1

I have a big function, which for the MWE below is called modify_vec. In it, there are for loops where an operation is performed many times (e.g., for each element of a matrix).

I would like the function to be capable of applying different operations, depending on different given inputs, without using if-else statements within the loop.

From my (limited) understanding of compiler optimizations using SIMD, I would have to: either manually write all possible combinations of the operations for the function, so that the compiler knows at compile-time which operation to optimize for; or using templates somehow.

But I do not know how to perform this using templates.

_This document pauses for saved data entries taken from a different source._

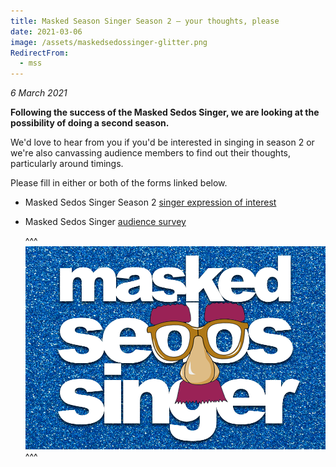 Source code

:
 ```yaml
---
title: Masked Season Singer Season 2 – your thoughts, please
date: 2021-03-06
image: /assets/maskedsedossinger-glitter.png
RedirectFrom:
  - mss
---
```

*6 March 2021*

**Following the success of the Masked Sedos Singer, we are looking at the possibility of doing a second season.**

We'd love to hear from you if you'd be interested in singing in season 2 or we're also canvassing audience members to find out their thoughts, particularly around timings.

Please fill in either or both of the forms linked below.

* Masked Sedos Singer Season 2 [singer expression of interest](https://docs.google.com/forms/d/1ss4IFCQbuj0Zh_Q3HldjQrpIR6JYwCR-MxJNBAhuX8g/viewform?ts=603bcbb9&gxids=7628&edit_requested=true)
* Masked Sedos Singer [audience survey](https://docs.google.com/forms/d/1WRyUZNt8QMfNYPjjYhVe1K4nnGXp2EjleV9UMB35G-k/viewform?edit_requested=true&gxids=7628)

  ^^^ ![](/assets/maskedsedossinger-glitter.png)
  ^^^
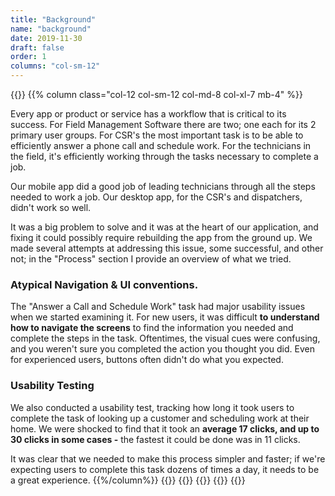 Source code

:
 ```yaml
---
title: "Background"
name: "background"
date: 2019-11-30
draft: false
order: 1
columns: "col-sm-12"
---
```

{{<row>}}
{{% column class="col-12 col-sm-12 col-md-8 col-xl-7 mb-4" %}}

Every app or product or service has a workflow that is critical to its success. For Field Management Software there are two; one each for its 2 primary user groups.  For CSR's the most important task is to be able to efficiently answer a phone call and schedule work. For the technicians in the field, it's efficiently working through the tasks necessary to complete a job.

Our mobile app did a good job of leading technicians through all the steps needed to work a job. Our desktop app, for the CSR's and dispatchers, didn't work so well. 

It was a big problem to solve and it was at the heart of our application, and fixing it could possibly require rebuilding the app from the ground up. We made several attempts at addressing this issue, some successful, and other not; in the "Process" section I provide an overview of what we tried.

### Atypical Navigation & UI conventions.

The "Answer a Call and Schedule Work" task had major usability issues when we started examining it. For new users, it was difficult **to understand how to navigate the screens** to find the information you needed and complete the steps in the task. Oftentimes, the visual cues were confusing, and you weren't sure you completed the action you thought you did. Even for experienced users, buttons often didn't do what you expected.

### Usability Testing

We also conducted a usability test, tracking how long it took users to complete the task of looking up a customer and scheduling work at their home. We were shocked to find that it took an **average 17 clicks, and up to 30 clicks in some cases -** the fastest it could be done was in 11 clicks. 

It was clear that we needed to make this process simpler and faster; if we're expecting users to complete this task dozens of times a day, it needs to be a great experience.
{{%/column%}}
{{<column class="col-sm-12 col-md-4 col-xl-5 mb-4">}}
    {{<workImage class="figure text-muted mb-4" src="/work/pm-call-experience/01-background/pm-dispatchboard-desktop.png" alt="screenshot of the dispatch board" caption="the home page of the desktop app was visually confusing. From this screen, a dispatcher or CSR would answer calls and schedule work">}}
    {{<workImage class="figure text-muted mb-4" src="/work/pm-call-experience/01-background/pm-contactproperty-dialog.png" alt="screenshot of how our app displays information about a person or house." caption="how our app displays information about a person or house. The information about a person or their home would be spread out across several different tabs, making it hard to get a clear picture.">}}
{{</column>}}
{{</row>}}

Instead, I've tried with std::map<const int, const std::function>.

Below are some code snippets and a MWE, which can also be seen in Compiler Explorer: https://godbolt.org/z/z777aq5ab.

Bonus question: since none of my actual vectors are defined at compile-time, does "constexpr" even help?


Possible solution based on jwezorek's answer below



A version of modify_vec that only works for a specific order of operations, where p is an argument common to all possible operations.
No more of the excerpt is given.